Setting Dorje aside for a moment, the lamas prepared a temporary altar made of stones arranged in two tiers and covered with a yak wool blanket. They placed the six
tormas
from inside the house on the upper row and ritual items on the lower one. Playing cymbals, trumpets, and drums, they began more recitations while helpers carried Dorje to the pyre and undressed him. After attaching pieces of paper containing prayers to seven parts of his body and placing an imprint of the wheel of life above his head, they placed him on the pyre in a seated position surrounded by logs covered with juniper branches. The senior lama gave Dorje’s
sem
the necessary direction and motivation to move to the next stage by saying he must give up all thought and attachments to this life because he no longer belonged to this earth. He must go happily to the next world and not trouble the living as a restless
shrindi.
As the lamas resumed their chanting, helpers lit the funeral pyre from the four cardinal corners. While the fire burned, they fed the flames with offerings of grain, grass, butter, honey, and small sticks.
Watching the fire slowly consume his son’s body, Mingma prayed that Dorje would have a favorable rebirth.
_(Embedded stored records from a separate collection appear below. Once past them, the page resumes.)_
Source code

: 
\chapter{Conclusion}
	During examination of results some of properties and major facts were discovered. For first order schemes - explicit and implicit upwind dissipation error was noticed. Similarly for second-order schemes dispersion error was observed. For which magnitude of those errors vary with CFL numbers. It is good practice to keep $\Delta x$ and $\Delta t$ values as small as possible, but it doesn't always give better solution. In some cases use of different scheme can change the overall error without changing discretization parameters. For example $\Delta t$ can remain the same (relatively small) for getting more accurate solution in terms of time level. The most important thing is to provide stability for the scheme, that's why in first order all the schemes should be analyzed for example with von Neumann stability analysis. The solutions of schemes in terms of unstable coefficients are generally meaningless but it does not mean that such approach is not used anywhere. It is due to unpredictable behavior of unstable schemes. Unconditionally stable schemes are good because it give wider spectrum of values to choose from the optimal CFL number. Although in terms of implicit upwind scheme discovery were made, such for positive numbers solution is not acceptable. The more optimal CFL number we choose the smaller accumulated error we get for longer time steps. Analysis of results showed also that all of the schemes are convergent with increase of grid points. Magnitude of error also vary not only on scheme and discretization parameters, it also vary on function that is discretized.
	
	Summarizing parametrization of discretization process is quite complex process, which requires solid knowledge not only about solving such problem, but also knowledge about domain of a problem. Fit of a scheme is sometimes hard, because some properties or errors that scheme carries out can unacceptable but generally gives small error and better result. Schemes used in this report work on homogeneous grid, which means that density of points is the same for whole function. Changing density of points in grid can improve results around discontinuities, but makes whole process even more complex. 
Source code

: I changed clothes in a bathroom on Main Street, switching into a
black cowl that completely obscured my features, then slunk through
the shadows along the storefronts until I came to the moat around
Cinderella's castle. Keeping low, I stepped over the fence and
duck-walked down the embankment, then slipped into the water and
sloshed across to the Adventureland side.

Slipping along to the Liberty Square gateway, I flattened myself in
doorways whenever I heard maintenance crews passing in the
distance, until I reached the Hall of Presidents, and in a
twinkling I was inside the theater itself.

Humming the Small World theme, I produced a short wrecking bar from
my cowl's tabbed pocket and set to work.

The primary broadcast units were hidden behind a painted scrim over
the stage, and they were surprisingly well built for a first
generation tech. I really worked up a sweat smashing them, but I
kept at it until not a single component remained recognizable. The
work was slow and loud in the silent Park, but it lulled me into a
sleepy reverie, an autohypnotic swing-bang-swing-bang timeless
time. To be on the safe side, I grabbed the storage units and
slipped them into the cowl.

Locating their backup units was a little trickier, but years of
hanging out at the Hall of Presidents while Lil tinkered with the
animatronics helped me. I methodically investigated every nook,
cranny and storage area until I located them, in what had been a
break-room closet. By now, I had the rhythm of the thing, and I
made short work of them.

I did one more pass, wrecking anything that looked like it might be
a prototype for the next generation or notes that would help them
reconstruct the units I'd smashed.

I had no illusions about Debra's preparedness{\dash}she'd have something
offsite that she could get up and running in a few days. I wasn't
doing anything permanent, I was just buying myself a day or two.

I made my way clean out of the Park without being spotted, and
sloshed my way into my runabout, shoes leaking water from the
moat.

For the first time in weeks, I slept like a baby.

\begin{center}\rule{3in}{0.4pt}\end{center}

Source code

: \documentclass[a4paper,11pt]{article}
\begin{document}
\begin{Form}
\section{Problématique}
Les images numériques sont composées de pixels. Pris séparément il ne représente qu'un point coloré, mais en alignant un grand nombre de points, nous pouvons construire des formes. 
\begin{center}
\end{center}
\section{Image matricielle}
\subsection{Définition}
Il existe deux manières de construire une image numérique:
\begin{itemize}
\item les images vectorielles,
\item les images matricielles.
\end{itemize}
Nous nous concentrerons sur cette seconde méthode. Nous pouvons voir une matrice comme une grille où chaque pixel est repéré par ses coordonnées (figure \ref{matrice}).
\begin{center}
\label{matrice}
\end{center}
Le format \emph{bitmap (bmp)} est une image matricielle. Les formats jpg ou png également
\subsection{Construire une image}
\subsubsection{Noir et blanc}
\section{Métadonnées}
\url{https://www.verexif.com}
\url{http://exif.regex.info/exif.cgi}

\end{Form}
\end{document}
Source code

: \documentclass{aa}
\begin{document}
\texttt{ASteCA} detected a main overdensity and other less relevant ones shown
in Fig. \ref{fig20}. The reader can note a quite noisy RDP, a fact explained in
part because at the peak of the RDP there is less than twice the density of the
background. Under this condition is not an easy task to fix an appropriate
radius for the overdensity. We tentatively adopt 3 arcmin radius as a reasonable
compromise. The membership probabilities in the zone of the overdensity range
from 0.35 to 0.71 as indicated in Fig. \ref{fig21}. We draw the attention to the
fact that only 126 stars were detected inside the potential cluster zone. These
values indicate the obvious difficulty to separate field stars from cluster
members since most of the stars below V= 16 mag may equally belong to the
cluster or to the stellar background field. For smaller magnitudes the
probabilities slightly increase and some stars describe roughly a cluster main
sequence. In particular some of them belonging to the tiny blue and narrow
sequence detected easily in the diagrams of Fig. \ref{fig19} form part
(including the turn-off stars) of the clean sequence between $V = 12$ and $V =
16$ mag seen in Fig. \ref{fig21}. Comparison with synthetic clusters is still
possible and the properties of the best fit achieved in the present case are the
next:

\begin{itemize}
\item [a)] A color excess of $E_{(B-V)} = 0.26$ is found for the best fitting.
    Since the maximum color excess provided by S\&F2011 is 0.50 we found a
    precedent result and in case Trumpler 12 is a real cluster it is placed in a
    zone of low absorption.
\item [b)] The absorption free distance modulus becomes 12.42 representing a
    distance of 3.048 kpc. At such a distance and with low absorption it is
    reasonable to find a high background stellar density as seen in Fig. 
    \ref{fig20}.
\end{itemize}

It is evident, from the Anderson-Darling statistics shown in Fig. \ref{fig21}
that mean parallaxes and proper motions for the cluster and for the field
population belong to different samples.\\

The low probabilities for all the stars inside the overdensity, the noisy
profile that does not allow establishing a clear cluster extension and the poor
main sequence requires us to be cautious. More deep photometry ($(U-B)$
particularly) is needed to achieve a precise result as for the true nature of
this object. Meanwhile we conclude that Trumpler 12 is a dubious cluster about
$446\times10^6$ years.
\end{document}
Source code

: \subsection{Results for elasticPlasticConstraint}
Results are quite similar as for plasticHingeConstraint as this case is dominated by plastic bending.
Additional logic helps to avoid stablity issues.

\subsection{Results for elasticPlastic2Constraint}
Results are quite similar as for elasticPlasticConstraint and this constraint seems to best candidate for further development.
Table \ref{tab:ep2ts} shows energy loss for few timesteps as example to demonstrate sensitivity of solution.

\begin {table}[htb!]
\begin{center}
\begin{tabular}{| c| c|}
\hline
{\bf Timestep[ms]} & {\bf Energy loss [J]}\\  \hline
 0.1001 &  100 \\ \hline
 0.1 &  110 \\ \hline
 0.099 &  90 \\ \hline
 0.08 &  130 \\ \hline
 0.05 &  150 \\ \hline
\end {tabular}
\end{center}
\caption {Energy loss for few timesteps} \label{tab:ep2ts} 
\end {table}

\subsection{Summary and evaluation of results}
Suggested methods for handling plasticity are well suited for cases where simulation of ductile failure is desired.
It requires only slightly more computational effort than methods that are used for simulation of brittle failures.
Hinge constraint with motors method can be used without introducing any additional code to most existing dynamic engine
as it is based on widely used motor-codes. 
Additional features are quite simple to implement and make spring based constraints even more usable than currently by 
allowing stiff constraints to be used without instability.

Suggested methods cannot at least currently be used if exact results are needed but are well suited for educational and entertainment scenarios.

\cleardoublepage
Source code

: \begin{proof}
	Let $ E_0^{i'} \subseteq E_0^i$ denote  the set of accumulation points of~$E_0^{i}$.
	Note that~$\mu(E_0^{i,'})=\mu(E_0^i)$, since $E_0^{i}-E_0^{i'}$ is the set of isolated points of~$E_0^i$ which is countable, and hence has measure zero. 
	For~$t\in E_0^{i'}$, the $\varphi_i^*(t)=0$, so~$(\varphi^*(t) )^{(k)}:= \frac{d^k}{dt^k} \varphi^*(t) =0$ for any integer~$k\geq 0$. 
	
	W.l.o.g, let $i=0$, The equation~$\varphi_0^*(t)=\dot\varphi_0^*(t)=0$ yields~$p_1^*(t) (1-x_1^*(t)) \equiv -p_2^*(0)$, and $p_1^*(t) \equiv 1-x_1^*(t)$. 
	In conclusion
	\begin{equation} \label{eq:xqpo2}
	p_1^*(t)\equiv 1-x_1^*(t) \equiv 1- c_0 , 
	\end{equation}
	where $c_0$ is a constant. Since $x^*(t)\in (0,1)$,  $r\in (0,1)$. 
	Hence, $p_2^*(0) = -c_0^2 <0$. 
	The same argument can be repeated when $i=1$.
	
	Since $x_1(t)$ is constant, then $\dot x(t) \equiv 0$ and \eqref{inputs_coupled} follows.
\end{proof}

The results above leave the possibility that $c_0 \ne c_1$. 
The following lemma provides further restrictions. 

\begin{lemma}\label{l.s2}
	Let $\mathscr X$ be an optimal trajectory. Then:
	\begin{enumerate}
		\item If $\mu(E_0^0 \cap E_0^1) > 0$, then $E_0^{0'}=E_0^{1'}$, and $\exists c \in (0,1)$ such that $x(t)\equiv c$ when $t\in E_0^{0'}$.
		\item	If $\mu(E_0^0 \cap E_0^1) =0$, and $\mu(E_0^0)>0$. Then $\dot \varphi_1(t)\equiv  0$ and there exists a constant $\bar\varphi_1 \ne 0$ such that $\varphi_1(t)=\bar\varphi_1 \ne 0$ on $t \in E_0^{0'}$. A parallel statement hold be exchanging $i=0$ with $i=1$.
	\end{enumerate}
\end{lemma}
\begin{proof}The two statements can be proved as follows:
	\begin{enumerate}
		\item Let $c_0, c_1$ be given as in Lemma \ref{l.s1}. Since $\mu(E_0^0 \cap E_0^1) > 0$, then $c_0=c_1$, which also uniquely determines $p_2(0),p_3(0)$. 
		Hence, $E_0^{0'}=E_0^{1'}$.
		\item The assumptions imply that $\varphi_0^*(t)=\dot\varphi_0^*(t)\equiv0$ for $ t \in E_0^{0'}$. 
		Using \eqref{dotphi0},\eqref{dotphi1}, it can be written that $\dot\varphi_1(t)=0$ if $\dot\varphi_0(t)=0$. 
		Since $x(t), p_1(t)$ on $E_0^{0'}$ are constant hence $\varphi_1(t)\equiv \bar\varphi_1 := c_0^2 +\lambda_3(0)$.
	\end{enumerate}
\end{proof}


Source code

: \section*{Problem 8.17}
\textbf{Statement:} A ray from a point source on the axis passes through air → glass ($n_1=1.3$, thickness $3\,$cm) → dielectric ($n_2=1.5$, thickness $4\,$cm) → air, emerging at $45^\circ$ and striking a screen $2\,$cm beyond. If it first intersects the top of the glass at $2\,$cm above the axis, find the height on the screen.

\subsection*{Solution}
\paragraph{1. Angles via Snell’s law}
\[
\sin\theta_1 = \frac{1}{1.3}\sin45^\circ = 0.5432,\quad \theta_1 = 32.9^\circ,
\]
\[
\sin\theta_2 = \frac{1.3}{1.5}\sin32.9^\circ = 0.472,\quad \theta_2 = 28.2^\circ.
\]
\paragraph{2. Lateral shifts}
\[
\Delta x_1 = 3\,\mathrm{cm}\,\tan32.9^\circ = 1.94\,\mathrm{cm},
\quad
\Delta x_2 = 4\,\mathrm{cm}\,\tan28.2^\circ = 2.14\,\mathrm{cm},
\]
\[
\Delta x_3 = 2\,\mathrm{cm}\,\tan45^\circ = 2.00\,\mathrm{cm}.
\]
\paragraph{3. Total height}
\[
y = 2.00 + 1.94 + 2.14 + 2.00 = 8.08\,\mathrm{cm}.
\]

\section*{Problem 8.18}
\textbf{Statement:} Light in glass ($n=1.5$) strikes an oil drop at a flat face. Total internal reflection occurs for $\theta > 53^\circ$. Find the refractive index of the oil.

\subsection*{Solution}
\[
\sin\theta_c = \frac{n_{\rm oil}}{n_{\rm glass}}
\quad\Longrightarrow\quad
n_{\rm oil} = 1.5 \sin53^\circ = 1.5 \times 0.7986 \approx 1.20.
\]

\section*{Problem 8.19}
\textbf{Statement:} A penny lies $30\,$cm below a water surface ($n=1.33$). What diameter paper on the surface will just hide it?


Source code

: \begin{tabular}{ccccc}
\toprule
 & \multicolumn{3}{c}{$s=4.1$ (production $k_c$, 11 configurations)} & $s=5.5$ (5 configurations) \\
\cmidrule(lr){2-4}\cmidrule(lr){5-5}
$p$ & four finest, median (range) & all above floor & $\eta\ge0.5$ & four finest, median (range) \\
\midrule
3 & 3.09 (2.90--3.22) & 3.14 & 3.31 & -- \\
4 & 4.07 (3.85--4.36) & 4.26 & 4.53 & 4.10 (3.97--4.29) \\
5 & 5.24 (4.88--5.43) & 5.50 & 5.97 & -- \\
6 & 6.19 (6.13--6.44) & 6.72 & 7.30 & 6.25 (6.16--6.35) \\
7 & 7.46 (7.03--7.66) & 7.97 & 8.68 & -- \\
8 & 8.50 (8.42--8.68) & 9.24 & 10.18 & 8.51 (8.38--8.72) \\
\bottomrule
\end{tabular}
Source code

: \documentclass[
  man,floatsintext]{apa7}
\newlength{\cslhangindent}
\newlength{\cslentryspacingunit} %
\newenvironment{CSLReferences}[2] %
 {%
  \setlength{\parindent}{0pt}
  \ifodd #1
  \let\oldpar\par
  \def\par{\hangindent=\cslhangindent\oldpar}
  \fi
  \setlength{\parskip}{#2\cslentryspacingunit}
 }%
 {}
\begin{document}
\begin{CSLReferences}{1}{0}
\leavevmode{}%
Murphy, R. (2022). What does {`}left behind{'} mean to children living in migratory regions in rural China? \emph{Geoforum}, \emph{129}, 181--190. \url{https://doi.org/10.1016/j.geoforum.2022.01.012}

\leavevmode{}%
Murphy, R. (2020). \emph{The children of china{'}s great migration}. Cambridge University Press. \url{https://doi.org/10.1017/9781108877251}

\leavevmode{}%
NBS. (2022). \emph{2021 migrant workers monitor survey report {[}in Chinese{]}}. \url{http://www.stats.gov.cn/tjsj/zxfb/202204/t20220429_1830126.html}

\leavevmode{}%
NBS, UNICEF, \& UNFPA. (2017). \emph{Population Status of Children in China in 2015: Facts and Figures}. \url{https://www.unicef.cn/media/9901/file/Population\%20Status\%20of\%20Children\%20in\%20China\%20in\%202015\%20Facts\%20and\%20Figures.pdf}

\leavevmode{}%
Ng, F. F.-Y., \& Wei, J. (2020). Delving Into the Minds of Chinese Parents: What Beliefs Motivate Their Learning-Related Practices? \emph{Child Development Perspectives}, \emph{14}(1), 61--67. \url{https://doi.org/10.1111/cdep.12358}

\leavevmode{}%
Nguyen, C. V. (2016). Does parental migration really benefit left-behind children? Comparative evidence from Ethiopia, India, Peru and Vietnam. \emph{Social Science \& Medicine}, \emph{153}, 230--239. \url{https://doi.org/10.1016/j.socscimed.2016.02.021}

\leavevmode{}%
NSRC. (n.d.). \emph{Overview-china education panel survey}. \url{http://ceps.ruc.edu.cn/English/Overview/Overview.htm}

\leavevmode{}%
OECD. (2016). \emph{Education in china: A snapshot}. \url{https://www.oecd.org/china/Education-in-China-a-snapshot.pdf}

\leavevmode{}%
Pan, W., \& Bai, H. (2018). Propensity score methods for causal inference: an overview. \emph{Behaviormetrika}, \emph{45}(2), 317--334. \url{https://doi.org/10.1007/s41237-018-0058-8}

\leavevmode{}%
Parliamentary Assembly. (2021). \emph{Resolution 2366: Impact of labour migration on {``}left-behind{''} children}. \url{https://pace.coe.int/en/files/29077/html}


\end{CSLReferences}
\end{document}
Much depended on the merit and karma accumulated in his lifetime, but friends and family could assist in earning more during the 49-day transitional period between death and reincarnation, the
bardo.
For this, Mingma would go in debt for many years paying lamas to repeat a sacred text at least 1,000 times and financing the final distribution of food and money to all the surrounding villagers. Fortunately, Pemba had offered to donate the supplies he purchased at Base Camp and Droma Sunjo would prepare rice balls, butter, and
chang.
Each item accepted by a villager or any stranger passing through earned
sönam
for Dorje's reincarnation occurring on the 49
th
day
When the pyre burned down, Mingma returned home for the final
narpa
rites where a lama called upon Dorje to present himself on a name card and remain there until directed where to go. At the conclusion of the long ritual, the lama sent him to Devachen and then dipped the name card in melted butter and lit it. From then on, Dorje’s name would never be mentioned again lest his
sem
be confused and believe he was still alive, thus hindering his transition to the next life. Even though Mingma would never utter the word
Dorje
again, his son would remain forever in his heart and thoughts. With Nima married to Shanti, Mingma could smother his grandchild with the love circumstances had denied his own children
Two days after the cremation, Beth said she must return home. Having grown to love her like a daughter, Mingma didn’t want her to leave, but he understood there was no place for her here. Needing to remain in Namche until the end of the
bardo,
he couldn’t accompany her to Lukla but the Americans had waited to make the two-day trek with her. With Marty already in Kathmandu for frostbite treatment, Mingma and Nima walked to the village edge with Beth, Mark, and Sean. His fingers trembling and his insides weeping, Mingma placed a silk
kata
around her neck, bowed with his hands together, and whispered, “Namaste.”
“Namaste,” she replied with moisture forming at the corners of her eyes like drops of morning dew. When she grabbed him in a long, tight hug, he stroked her beautiful, silky hair and kissed her forehead, fighting desperately to reign in his own tears. After hugging Nima who couldn’t contain his sorrow, Beth turned and headed out of their lives forever.
The trip back to Lukla was worse than Beth feared. Memories of Dorje ambushed her at every turn in the trail. She saw him helping the old ladies over the bridge, skiing down a muddy hill, explaining the meaning of the prayer flags, advising them to walk to the left of mani stones. His presence was so strong, she kept hearing him whisper, “I love you,” and feeling his breath on her cheek. Too often she took her eyes from the trail to search for him and lost her footing. Only Mark kept her from falling over the edge emotionally and physically. Every moment alone, she re-read Dorje’s letter
promising they would be together in this life and all those that follow. Accepting his faith, she would hold onto it forever.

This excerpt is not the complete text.